An Immigration and Customs Enforcement (ICE) memo from August 2017 shows restrictions on ICE attorneys that

  1. make it more difficult for those attorneys to grant reprieves for certain immigrants facing deportation, and
  2. orders the review and potentially the reopening of deportation cases that were “closed.”

ICE principal legal adviser Tracy Short authored the memo, which explains how ICE attorneys should handle deportation cases.

This memo, obtained by Buzzfeed News earlier this month, is yet another reminder that we are not in 2016, the farewell days of Obama administration, anymore.

Under the Obama administration, ICE attorneys felt encouraged to request the dismissal or indefinite suspension of deportation cases of immigrants who were not serious criminals or national security threats. Consequently, the administration directed ICE attorneys to look for qualifying cases and encouraged immigration attorneys to email ICE with requests for “prosecutorial discretion.” Obama officials believed their approach would focus ICE’s limited resources on those unauthorized immigrants with the worst criminal records, as opposed to those largely contributing members of society.

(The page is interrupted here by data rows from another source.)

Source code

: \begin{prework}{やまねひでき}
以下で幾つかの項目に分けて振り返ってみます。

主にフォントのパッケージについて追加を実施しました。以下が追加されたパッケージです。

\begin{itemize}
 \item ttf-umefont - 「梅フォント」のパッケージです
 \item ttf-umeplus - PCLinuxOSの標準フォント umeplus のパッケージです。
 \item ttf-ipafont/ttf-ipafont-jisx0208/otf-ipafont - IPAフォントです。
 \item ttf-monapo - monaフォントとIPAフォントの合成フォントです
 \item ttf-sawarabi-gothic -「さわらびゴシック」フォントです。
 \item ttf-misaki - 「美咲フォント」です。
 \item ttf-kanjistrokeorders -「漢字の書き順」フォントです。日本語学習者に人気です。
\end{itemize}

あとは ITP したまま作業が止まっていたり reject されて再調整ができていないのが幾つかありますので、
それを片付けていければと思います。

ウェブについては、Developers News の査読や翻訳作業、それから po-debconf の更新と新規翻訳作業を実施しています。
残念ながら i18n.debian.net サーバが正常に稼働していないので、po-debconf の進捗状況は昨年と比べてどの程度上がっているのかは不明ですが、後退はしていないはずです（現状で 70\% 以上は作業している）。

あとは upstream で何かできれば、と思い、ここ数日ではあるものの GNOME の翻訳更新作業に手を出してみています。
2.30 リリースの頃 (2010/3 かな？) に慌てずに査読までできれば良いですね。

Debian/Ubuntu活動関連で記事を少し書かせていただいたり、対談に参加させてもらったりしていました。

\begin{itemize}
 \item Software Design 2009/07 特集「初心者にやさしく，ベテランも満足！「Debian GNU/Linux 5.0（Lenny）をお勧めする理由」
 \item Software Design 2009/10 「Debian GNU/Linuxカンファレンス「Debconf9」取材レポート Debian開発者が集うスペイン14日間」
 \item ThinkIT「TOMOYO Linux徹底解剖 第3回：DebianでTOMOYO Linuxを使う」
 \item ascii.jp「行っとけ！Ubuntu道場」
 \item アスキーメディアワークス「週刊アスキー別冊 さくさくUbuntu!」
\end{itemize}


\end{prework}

The August 2017 memo tells ICE attorneys they are no longer required to check the email inbox used to receive requests for leniency from immigration attorneys.

However, Short did provide that ICE attorneys could consider prosecutorial discretion for immigrants in certain circumstances, such as when the immigrant is a relative of a military member, or the immigrant has an obvious claim to status, or the immigrant has an “extraordinary humanitarian factor” present in her case. But, even in these situations, ICE attorneys must receive written approval from senior leadership in Washington regarding the prosecutorial discretion.

The memo also tells ICE attorneys to review closed cases.